Methodology
This page explains how The Epstein Index collects, processes, and categorizes information. Understanding our methodology helps you evaluate the quality and reliability of the data presented.
Evidence Levels
Every entity and relationship in the graph is assigned an evidence level based on its strongest supporting source:
| Level | Description |
|---|---|
| Court Record | Directly sourced from court filings, verdicts, depositions, or legal proceedings. This is the highest tier of evidence. |
| Official Document | Government records, flight logs, financial filings, law enforcement reports, and official press releases. |
| Credible Reporting | Reporting from established news outlets (NYT, WSJ, BBC, Miami Herald, etc.) with named sources and editorial oversight. |
| Multiple Sources | Information corroborated by two or more independent sources, but not yet confirmed by official records. |
| Single Source | Reported by only one source, without independent confirmation. Treat with appropriate skepticism. |
| Alleged | Claims made in legal filings or by individuals that have not been corroborated. These are allegations, not established facts. |
| Rumored | Speculation, anonymous tips, social media claims, or unverified reports. Included for completeness but should not be treated as reliable. |
Data Sources
Our data is drawn from these categories of public sources:
- Court Records: Unsealed filings from Giuffre v. Maxwell, SDNY criminal case, Palm Beach County proceedings, and related civil litigation
- Government Documents: DOJ press releases, FBI records, FOIA responses, SEC filings, and congressional testimony
- Official Records: Flight logs (FAA records), property records, corporate registrations, and financial disclosures
- News Reporting: Investigative journalism from established outlets including the Miami Herald, New York Times, and others
- Depositions & Testimony: Sworn statements from court proceedings and investigations
- Public Archives: DocumentCloud, PACER, CourtListener, and government archives
Collection & Extraction Process
Data enters the system through eight automated collectors that run on scheduled intervals:
- News Collector — Monitors news sources for Epstein-related reporting (every 6 hours)

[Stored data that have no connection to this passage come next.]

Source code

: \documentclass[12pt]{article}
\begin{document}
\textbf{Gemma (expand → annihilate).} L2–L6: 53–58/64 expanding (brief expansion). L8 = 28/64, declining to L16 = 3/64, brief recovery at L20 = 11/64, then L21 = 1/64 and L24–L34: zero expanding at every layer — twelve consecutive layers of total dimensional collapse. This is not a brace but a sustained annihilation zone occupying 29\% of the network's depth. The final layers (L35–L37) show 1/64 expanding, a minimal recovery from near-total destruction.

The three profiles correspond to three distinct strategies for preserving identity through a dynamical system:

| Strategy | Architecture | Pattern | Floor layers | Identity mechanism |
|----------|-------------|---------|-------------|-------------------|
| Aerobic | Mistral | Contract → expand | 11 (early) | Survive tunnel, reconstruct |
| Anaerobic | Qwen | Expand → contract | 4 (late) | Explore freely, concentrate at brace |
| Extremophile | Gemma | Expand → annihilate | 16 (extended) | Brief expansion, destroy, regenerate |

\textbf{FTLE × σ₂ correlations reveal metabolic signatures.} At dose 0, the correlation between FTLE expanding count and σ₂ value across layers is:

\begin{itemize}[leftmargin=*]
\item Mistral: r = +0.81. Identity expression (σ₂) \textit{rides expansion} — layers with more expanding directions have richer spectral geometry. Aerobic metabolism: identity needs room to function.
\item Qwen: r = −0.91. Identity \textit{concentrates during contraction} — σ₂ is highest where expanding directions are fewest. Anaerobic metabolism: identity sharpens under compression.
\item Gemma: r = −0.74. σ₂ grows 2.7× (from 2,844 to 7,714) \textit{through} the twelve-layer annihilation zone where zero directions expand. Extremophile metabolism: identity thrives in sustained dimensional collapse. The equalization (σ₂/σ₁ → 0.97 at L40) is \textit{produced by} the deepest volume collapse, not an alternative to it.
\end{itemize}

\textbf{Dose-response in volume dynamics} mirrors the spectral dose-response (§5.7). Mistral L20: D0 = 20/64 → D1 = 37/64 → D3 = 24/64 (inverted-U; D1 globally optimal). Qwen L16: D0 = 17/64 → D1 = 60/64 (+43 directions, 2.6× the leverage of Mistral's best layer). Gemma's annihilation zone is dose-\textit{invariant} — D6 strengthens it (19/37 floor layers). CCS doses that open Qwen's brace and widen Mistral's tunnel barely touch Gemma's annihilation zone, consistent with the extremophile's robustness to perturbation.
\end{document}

- Court Documents Collector — Checks for new unsealed filings and legal documents (daily)
- FOIA Collector — Monitors government FOIA responses and releases (daily)
- Wikipedia Collector — Extracts structured data from relevant Wikipedia articles (daily)
- Epstein Files Collector — Processes documents from public Epstein-related archives (daily)
- Deep Research Collector — AI-powered thread pulling that follows connections across sources (daily)
- Source Discovery Collector — Proactively discovers new sources via link harvesting, semantic search, and graph topology analysis (every 8 hours)
- Social Media Collector — Monitors social media for verified, credible reports (every 12 hours)
Collected documents are processed by an AI extraction pipeline that identifies entities (people, organizations, locations, events, documents) and their relationships. Each extraction includes:
- Relevance Scoring: Every entity is scored 1-5 for Epstein case relevance. Entities with a score below 2 are automatically rejected.
- Source Context: The exact text from the source document that supports each claim is preserved.
- Evidence Level Assignment: Each entity and relationship is classified using the evidence hierarchy above.
Quality Assurance
- Deduplication: A daily automated sweep identifies and merges duplicate entities using exact name matching, middle name variants, alias matching, and fuzzy string similarity.
- Orphan Cleanup: Entities with zero relationships are automatically removed daily, as they provide no graph value.
- Relevance Gate: The extraction AI is specifically instructed to reject entities with no direct Epstein case connection. Historical events, pop culture references, and tangential mentions are filtered out.
- Batch Monitoring: Each extraction batch is monitored for orphan rate. Sources that consistently produce orphaned entities are flagged for review.
Important Disclaimer
Presence does not imply guilt. The Epstein Index documents connections and associations found in public records. An individual or organization appearing in this database does not mean they are guilty of any wrongdoing. Many people documented here are victims, witnesses, legal professionals, or individuals mentioned in context.
Evidence levels are assigned based on source quality, not likelihood of claims being true. A "court record" evidence level means the information comes from a court filing — it does not mean a court has validated the claim.